After the line containing "- [Display Chrome channels](#display-chrome-channels)", copy nothing more; up to and including it, copy every line of the listing exactly from the first, leaving out the pictures.

• [Records]
+++

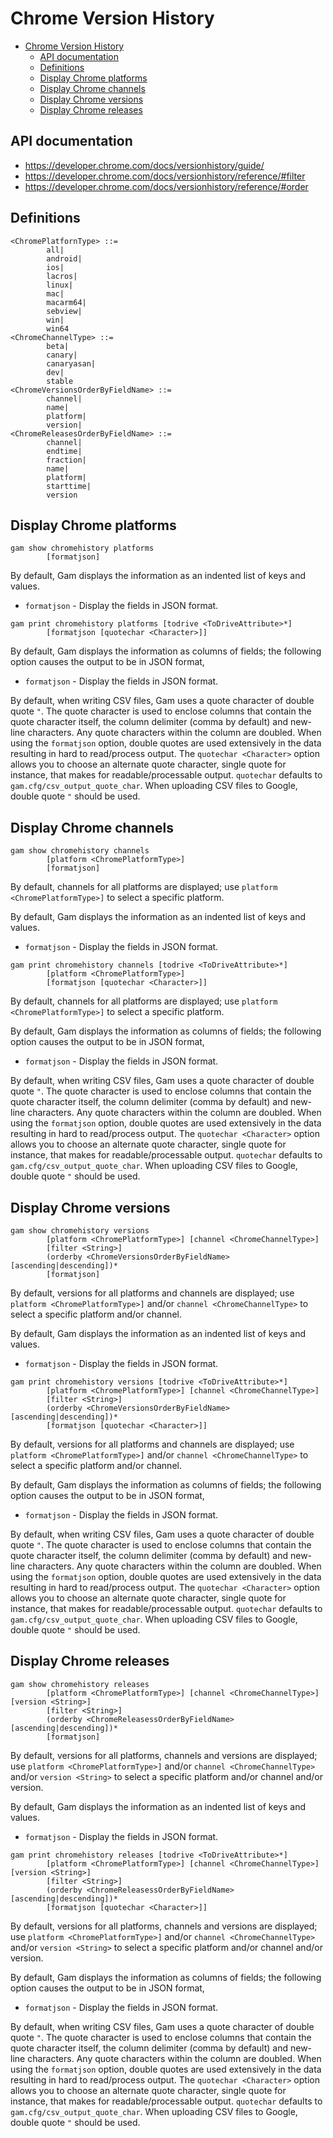 # Chrome Version History

- [Chrome Version History](#chrome-version-history)
  - [API documentation](#api-documentation)
  - [Definitions](#definitions)
  - [Display Chrome platforms](#display-chrome-platforms)
  - [Display Chrome channels](#display-chrome-channels)
  - [Display Chrome versions](#display-chrome-versions)
  - [Display Chrome releases](#display-chrome-releases)

## API documentation

* https://developer.chrome.com/docs/versionhistory/guide/
* https://developer.chrome.com/docs/versionhistory/reference/#filter
* https://developer.chrome.com/docs/versionhistory/reference/#order

## Definitions
```
<ChromePlatfornType> ::=
        all|
        android|
        ios|
        lacros|
        linux|
        mac|
        macarm64|
        sebview|
        win|
        win64
<ChromeChannelType> ::=
        beta|
        canary|
        canaryasan|
        dev|
        stable
<ChromeVersionsOrderByFieldName> ::=
        channel|
        name|
        platform|
        version|
<ChromeReleasesOrderByFieldName> ::= 
        channel|
        endtime|
        fraction|
        name|
        platform|
        starttime|
        version
```
## Display Chrome platforms
```
gam show chromehistory platforms
        [formatjson]
```

By default, Gam displays the information as an indented list of keys and values.
* `formatjson` - Display the fields in JSON format.

```
gam print chromehistory platforms [todrive <ToDriveAttribute>*]
        [formatjson [quotechar <Character>]]
```
By default, Gam displays the information as columns of fields; the following option causes the output to be in JSON format,
* `formatjson` - Display the fields in JSON format.

By default, when writing CSV files, Gam uses a quote character of double quote `"`. The quote character is used to enclose columns that contain
the quote character itself, the column delimiter (comma by default) and new-line characters. Any quote characters within the column are doubled.
When using the `formatjson` option, double quotes are used extensively in the data resulting in hard to read/process output.
The `quotechar <Character>` option allows you to choose an alternate quote character, single quote for instance, that makes for readable/processable output.
`quotechar` defaults to `gam.cfg/csv_output_quote_char`. When uploading CSV files to Google, double quote `"` should be used.

## Display Chrome channels
```
gam show chromehistory channels
        [platform <ChromePlatformType>]
        [formatjson]
```

By default, channels for all platforms are displayed; use `platform <ChromePlatformType>]`
to select a specific platform.

By default, Gam displays the information as an indented list of keys and values.
* `formatjson` - Display the fields in JSON format.

```
gam print chromehistory channels [todrive <ToDriveAttribute>*]
        [platform <ChromePlatformType>]
        [formatjson [quotechar <Character>]]
```
By default, channels for all platforms are displayed; use `platform <ChromePlatformType>]`
to select a specific platform.

By default, Gam displays the information as columns of fields; the following option causes the output to be in JSON format,
* `formatjson` - Display the fields in JSON format.

By default, when writing CSV files, Gam uses a quote character of double quote `"`. The quote character is used to enclose columns that contain
the quote character itself, the column delimiter (comma by default) and new-line characters. Any quote characters within the column are doubled.
When using the `formatjson` option, double quotes are used extensively in the data resulting in hard to read/process output.
The `quotechar <Character>` option allows you to choose an alternate quote character, single quote for instance, that makes for readable/processable output.
`quotechar` defaults to `gam.cfg/csv_output_quote_char`. When uploading CSV files to Google, double quote `"` should be used.

## Display Chrome versions
```
gam show chromehistory versions
        [platform <ChromePlatformType>] [channel <ChromeChannelType>]
        [filter <String>]
        (orderby <ChromeVersionsOrderByFieldName> [ascending|descending])*
        [formatjson]
```
By default, versions for all platforms and channels are displayed; use `platform <ChromePlatformType>]`
and/or `channel <ChromeChannelType>` to select a specific platform and/or channel.

By default, Gam displays the information as an indented list of keys and values.
* `formatjson` - Display the fields in JSON format.

```
gam print chromehistory versions [todrive <ToDriveAttribute>*]
        [platform <ChromePlatformType>] [channel <ChromeChannelType>]
        [filter <String>]
        (orderby <ChromeVersionsOrderByFieldName> [ascending|descending])*
        [formatjson [quotechar <Character>]]
```
By default, versions for all platforms and channels are displayed; use `platform <ChromePlatformType>]`
and/or `channel <ChromeChannelType>` to select a specific platform and/or channel.

By default, Gam displays the information as columns of fields; the following option causes the output to be in JSON format,
* `formatjson` - Display the fields in JSON format.

By default, when writing CSV files, Gam uses a quote character of double quote `"`. The quote character is used to enclose columns that contain
the quote character itself, the column delimiter (comma by default) and new-line characters. Any quote characters within the column are doubled.
When using the `formatjson` option, double quotes are used extensively in the data resulting in hard to read/process output.
The `quotechar <Character>` option allows you to choose an alternate quote character, single quote for instance, that makes for readable/processable output.
`quotechar` defaults to `gam.cfg/csv_output_quote_char`. When uploading CSV files to Google, double quote `"` should be used.

## Display Chrome releases
```
gam show chromehistory releases
        [platform <ChromePlatformType>] [channel <ChromeChannelType>] [version <String>]
        [filter <String>]
        (orderby <ChromeReleasessOrderByFieldName> [ascending|descending])*
        [formatjson]
```
By default, versions for all platforms, channels and versions are displayed; use `platform <ChromePlatformType>]`
and/or `channel <ChromeChannelType>` and/or `version <String>` to select a specific platform and/or channel and/or version.

By default, Gam displays the information as an indented list of keys and values.
* `formatjson` - Display the fields in JSON format.

```
gam print chromehistory releases [todrive <ToDriveAttribute>*]
        [platform <ChromePlatformType>] [channel <ChromeChannelType>] [version <String>]
        [filter <String>]
        (orderby <ChromeReleasessOrderByFieldName> [ascending|descending])*
        [formatjson [quotechar <Character>]]
```
By default, versions for all platforms, channels and versions are displayed; use `platform <ChromePlatformType>]`
and/or `channel <ChromeChannelType>` and/or `version <String>` to select a specific platform and/or channel and/or version.

By default, Gam displays the information as columns of fields; the following option causes the output to be in JSON format,
* `formatjson` - Display the fields in JSON format.

By default, when writing CSV files, Gam uses a quote character of double quote `"`. The quote character is used to enclose columns that contain
the quote character itself, the column delimiter (comma by default) and new-line characters. Any quote characters within the column are doubled.
When using the `formatjson` option, double quotes are used extensively in the data resulting in hard to read/process output.
The `quotechar <Character>` option allows you to choose an alternate quote character, single quote for instance, that makes for readable/processable output.
`quotechar` defaults to `gam.cfg/csv_output_quote_char`. When uploading CSV files to Google, double quote `"` should be used.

+++

• [Answer space]
 # Chrome Version History

- [Chrome Version History](#chrome-version-history)
  - [API documentation](#api-documentation)
  - [Definitions](#definitions)
  - [Display Chrome platforms](#display-chrome-platforms)
  - [Display Chrome channels](#display-chrome-channels)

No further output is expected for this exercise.